大手商社の三菱商事が撤退した秋田県沖の海域の洋上風力発電事業について、国は入札で極端に安い価格の事業者が選ばれないような仕組みを取り入れるなど、事業の実現性を重視する方針を示しました。
三菱商事などで組織する企業連合は、2021年に国が公募した「能代市・三種町・男鹿市沖」と「由利本荘市沖」など、国内3つの海域で洋上風力の発電事業者に選定されました。
しかし、2025年8月に世界的なインフレによる事業費の高騰などを理由に撤退を発表し、国は事業者の再公募を年明けにも実施する方針です。
27日は、秋田県内の海域ごとに国や地元自治体、それに有識者などでつくる協議会が開かれ、国の担当者が事業者の公募制度の見直し案について説明しました。
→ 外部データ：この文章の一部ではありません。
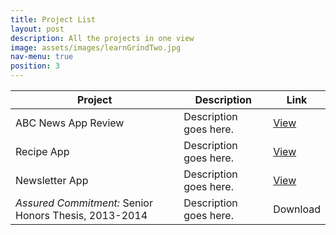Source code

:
 ```yaml
---
title: Project List
layout: post
description: All the projects in one view
image: assets/images/learnGrindTwo.jpg
nav-menu: true
position: 3
---
```


<div class="table-wrapper">
	<table class="alt">
		<thead>
			<tr>
				<th>Project</th>
				<th>Description</th>
				<th>Link</th>
			</tr>
		</thead>
		<tbody>
			<tr>
				<td>ABC News App Review</td>
				<td>Description goes here.</td>
				<td><a href="https://projects.invisionapp.com/boards/AW3611OB93GFR/">View</a></td>
			</tr>
			<tr>
				<td>Recipe App</td>
				<td>Description goes here.</td>
				<td><a href="https://github.com/PaulVPham/recipe-box">View</a></td>
			</tr>
			<tr>
				<td>Newsletter App</td>
				<td>Description goes here.</td>
				<td><a href="learn-rails-paul.herokuapp.com">View</a></td>
			</tr>
			<tr>
				<td><em>Assured Commitment: </em>Senior Honors Thesis, 2013-2014</td>
				<td>Description goes here.</td>
				<td>Download</td>
			</tr>
		</tbody>
	</table>
</div>
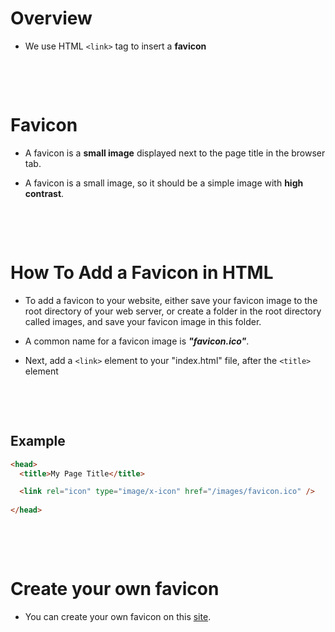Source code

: # Overview

- We use HTML `<link>` tag to insert a **favicon**

&nbsp;

&nbsp;

# Favicon

- A favicon is a **small image** displayed next to the page title in the browser tab.

- A favicon is a small image, so it should be a simple image with **high contrast**.

&nbsp;

&nbsp;

# How To Add a Favicon in HTML

- To add a favicon to your website, either save your favicon image to the root directory of your web server, or create a folder in the root directory called images, and save your favicon image in this folder.

- A common name for a favicon image is **_"favicon.ico"_**.

- Next, add a `<link>` element to your "index.html" file, after the `<title>` element

&nbsp;

&nbsp;

## Example

```html
<head>
  <title>My Page Title</title>

  <link rel="icon" type="image/x-icon" href="/images/favicon.ico" />
  
</head>
```

&nbsp;

&nbsp;

# Create your own favicon

- You can create your own favicon on this [site](https://www.favicon.cc).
公募制度の見直しは、事業者が撤退するのを防ぐためで、極端に安い価格で落札できないよう、入札価格の下限を定め、それを下回った場合には失格にすることにした。
また、審査の基準を事業実施の迅速性よりも実現性を重視し、事業が確実に実施されるようにするということです。
由利本荘市 湊貴信市長:
「再公募の点数で地域共生策についての配点もしっかりそれなりのものがあり、期待する」
資源エネルギー庁風力事業推進室 福岡功慶室長:
「我々も秋田の洋上風力事業において地域との共生を非常に重要だと思っている。その観点から公募制度も含め評価されるようにしたい」
協議会では、このほか事業者に対し建設からメンテナンスなど各事業段階で地元港湾を積極的に活用することを盛り込んだ意見をとりまとめました。